Some Foreign Banks Are Said to Be Unable to Close Lira Swaps
(Bloomberg) -- Some foreign banks were unable to close lira swaps on Tuesday because they couldn’t find a Turkish counterparty to provide a sufficient amount of the currency, a senior official in Turkey said.
The country’s central bank had to extend operating hours during which foreign lenders can wire money to Turkey to allow them more time, but some lenders were still unable to close their positions, the official said.
Those foreign lenders that made a bet on a swift depreciation in the currency are now paying a price after precautions taken by the nation’s banking regulator and the central bank, another Turkish official said. The people asked not to be named in line with restrictions that ban civil servants from speaking to the media.
The government-backed measures, which resulted in an increase in the overnight cost of borrowing in liras, are meant to be temporary and Turkish policy makers remain fully committed to a freely-floating currency, the official said.
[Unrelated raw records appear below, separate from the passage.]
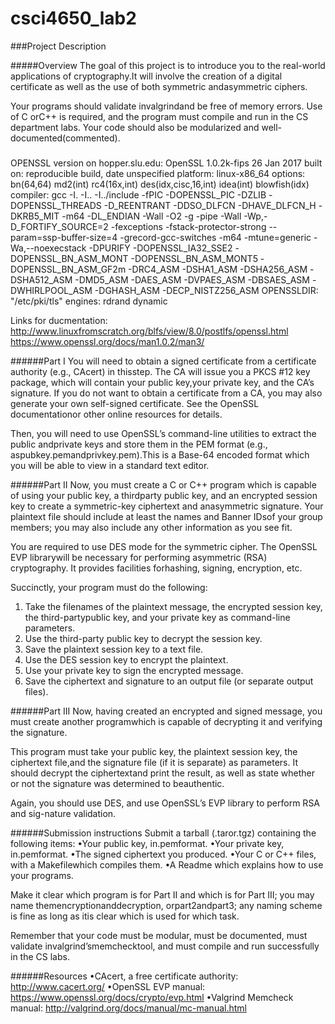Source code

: # csci4650_lab2

###Project Description

#####Overview
The goal of this project is to introduce you to the real-world applications of cryptography.It will involve the creation of a digital certificate as well as the use of both symmetric andasymmetric ciphers.

Your programs should validate invalgrindand be free of memory errors. Use of C orC++ is required, and the program must compile and run in the CS department labs. Your code should also be modularized and well-documented(commented).

#####
OPENSSL version on hopper.slu.edu: 
OpenSSL 1.0.2k-fips  26 Jan 2017
built on: reproducible build, date unspecified
platform: linux-x86_64
options:  bn(64,64) md2(int) rc4(16x,int) des(idx,cisc,16,int) idea(int) blowfish(idx)
compiler: gcc -I. -I.. -I../include  -fPIC -DOPENSSL_PIC -DZLIB -DOPENSSL_THREADS -D_REENTRANT -DDSO_DLFCN -DHAVE_DLFCN_H -DKRB5_MIT -m64 -DL_ENDIAN -Wall -O2 -g -pipe -Wall -Wp,-D_FORTIFY_SOURCE=2 -fexceptions -fstack-protector-strong --param=ssp-buffer-size=4 -grecord-gcc-switches   -m64 -mtune=generic -Wa,--noexecstack -DPURIFY -DOPENSSL_IA32_SSE2 -DOPENSSL_BN_ASM_MONT -DOPENSSL_BN_ASM_MONT5 -DOPENSSL_BN_ASM_GF2m -DRC4_ASM -DSHA1_ASM -DSHA256_ASM -DSHA512_ASM -DMD5_ASM -DAES_ASM -DVPAES_ASM -DBSAES_ASM -DWHIRLPOOL_ASM -DGHASH_ASM -DECP_NISTZ256_ASM
OPENSSLDIR: "/etc/pki/tls"
engines:  rdrand dynamic

Links for ducmentation:
http://www.linuxfromscratch.org/blfs/view/8.0/postlfs/openssl.html
https://www.openssl.org/docs/man1.0.2/man3/

######Part I
You will need to obtain a signed certificate from a certificate authority (e.g., CAcert) in thisstep. The CA will issue you a PKCS #12 key package, which will contain your public key,your private key, and the CA’s signature. If you do not want to obtain a certificate from a CA, you may also generate your own self-signed certificate. See the OpenSSL documentationor other online resources for details.

Then, you will need to use OpenSSL’s command-line utilities to extract the public andprivate keys and store them in the PEM format (e.g., aspubkey.pemandprivkey.pem).This is a Base-64 encoded format which you will be able to view in a standard text editor.

######Part II
Now, you must create a C or C++ program which is capable of using your public key, a thirdparty public key, and an encrypted session key to create a symmetric-key ciphertext and anasymmetric signature. Your plaintext file should include at least the names and Banner IDsof your group members; you may also include any other information as you see fit.

You are required to use DES mode for the symmetric cipher. The OpenSSL EVP librarywill be necessary for performing asymmetric (RSA) cryptography. It provides facilities forhashing, signing, encryption, etc.

Succinctly, your program must do the following:
1. Take the filenames of the plaintext message, the encrypted session key, the third-partypublic key, and your private key as command-line parameters.
2. Use the third-party public key to decrypt the session key.
3. Save the plaintext session key to a text file.
4. Use the DES session key to encrypt the plaintext.
5. Use your private key to sign the encrypted message.
6. Save the ciphertext and signature to an output file (or separate output files).

######Part III
Now, having created an encrypted and signed message, you must create another programwhich is capable of decrypting it and verifying the signature.

This program must take your public key, the plaintext session key, the ciphertext file,and the signature file (if it is separate) as parameters.  It should decrypt the ciphertextand print the result, as well as state whether or not the signature was determined to beauthentic.

Again, you should use DES, and use OpenSSL’s EVP library to perform RSA and sig-nature validation.

######Submission instructions
Submit a tarball (.taror.tgz) containing the following items:
•Your public key, in.pemformat.
•Your private key, in.pemformat.
•The signed ciphertext you produced.
•Your C or C++ files, with a Makefilewhich compiles them.
•A Readme which explains how to use your programs.

Make it clear which program is for Part II and which is for Part III; you may name themencryptionanddecryption, orpart2andpart3; any naming scheme is fine as long as itis clear which is used for which task.

Remember that your code must be modular, must be documented, must validate invalgrind’smemchecktool, and must compile and run successfully in the CS labs.

######Resources
•CAcert, a free certificate authority:
http://www.cacert.org/
•OpenSSL EVP manual:
https://www.openssl.org/docs/crypto/evp.html
•Valgrind Memcheck manual:
http://valgrind.org/docs/manual/mc-manual.html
By engineering a squeeze on lira liquidity that made it near impossible for investors to move in and out easily, Turkish authorities averted a currency slide before municipal elections on March 31.
But warning signs are still flashing for other Turkish assets: credit-default swaps spiked as much 40 basis points to the highest since September and the cost of borrowing the lira overnight in the offshore market rocketed at one point to 1,200 percent.
While Turkey won’t abandon the principles of free markets, policy makers including the banking regulator will act to prevent any excessive depreciation in the currency even after the elections should the lira come under another attack, the second official said.